[Saved entries]
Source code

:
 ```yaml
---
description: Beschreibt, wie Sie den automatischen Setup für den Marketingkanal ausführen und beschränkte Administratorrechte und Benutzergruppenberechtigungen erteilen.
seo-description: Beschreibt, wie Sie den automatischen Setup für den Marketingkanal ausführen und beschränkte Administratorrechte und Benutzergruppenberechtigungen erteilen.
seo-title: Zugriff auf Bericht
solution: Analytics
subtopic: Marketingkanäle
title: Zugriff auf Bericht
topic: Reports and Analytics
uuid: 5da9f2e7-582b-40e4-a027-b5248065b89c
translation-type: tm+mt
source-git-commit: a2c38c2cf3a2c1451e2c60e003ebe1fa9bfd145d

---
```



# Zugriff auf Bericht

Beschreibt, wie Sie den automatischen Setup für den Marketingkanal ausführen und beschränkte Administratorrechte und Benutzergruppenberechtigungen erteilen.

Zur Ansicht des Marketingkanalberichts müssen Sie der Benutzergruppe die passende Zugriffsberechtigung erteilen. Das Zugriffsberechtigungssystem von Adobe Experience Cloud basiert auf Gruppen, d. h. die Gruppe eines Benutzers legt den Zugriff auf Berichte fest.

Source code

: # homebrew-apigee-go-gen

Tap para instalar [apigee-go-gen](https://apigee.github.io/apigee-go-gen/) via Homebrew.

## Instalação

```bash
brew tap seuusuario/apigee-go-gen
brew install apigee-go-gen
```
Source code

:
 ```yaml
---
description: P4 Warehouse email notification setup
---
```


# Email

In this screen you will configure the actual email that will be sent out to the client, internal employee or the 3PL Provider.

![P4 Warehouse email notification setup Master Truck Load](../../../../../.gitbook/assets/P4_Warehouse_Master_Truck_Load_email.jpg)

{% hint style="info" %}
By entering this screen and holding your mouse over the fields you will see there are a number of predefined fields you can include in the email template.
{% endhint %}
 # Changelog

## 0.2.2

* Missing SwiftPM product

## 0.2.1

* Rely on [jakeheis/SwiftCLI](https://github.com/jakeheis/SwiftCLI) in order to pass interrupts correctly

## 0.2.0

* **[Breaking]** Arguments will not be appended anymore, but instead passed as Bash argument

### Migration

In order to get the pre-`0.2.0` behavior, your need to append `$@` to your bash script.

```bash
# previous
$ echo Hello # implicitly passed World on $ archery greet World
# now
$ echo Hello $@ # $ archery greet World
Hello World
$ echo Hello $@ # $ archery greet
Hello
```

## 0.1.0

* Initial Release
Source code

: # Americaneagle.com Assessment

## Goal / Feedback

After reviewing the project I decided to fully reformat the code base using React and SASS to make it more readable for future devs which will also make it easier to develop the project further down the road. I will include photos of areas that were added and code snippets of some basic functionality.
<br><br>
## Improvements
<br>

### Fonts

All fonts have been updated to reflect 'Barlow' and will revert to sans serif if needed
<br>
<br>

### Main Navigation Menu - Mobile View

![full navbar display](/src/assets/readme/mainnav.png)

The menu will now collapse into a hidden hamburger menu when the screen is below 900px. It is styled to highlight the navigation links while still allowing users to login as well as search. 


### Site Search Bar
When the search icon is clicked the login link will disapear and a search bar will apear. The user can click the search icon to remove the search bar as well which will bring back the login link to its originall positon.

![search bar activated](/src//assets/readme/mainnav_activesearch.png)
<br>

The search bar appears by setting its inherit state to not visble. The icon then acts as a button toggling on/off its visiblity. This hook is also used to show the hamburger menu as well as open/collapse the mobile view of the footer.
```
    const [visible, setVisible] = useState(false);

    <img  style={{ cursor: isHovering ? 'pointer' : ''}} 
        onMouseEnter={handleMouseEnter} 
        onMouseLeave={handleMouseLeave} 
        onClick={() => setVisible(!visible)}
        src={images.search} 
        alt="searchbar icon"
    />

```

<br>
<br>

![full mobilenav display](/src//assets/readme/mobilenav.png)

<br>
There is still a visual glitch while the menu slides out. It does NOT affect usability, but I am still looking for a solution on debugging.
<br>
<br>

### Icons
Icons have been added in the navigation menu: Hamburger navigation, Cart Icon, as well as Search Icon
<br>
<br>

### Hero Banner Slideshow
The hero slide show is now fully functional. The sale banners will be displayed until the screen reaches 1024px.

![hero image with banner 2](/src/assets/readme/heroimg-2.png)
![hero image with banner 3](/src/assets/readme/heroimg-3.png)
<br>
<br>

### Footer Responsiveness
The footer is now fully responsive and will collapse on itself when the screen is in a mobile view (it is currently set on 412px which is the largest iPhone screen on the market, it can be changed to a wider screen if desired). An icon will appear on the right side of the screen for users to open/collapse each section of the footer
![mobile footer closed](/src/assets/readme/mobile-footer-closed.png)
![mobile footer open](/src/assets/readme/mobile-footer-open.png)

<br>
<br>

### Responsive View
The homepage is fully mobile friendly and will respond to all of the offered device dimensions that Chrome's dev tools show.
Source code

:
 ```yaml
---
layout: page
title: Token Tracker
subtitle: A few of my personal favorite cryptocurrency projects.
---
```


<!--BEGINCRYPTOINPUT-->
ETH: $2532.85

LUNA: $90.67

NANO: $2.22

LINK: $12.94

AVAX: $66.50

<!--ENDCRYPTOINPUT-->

- What to work on -
Every line in the data above that contains the word "visible" should be copied.

- Expected output -
    const [visible, setVisible] = useState(false);
        onClick={() => setVisible(!visible)}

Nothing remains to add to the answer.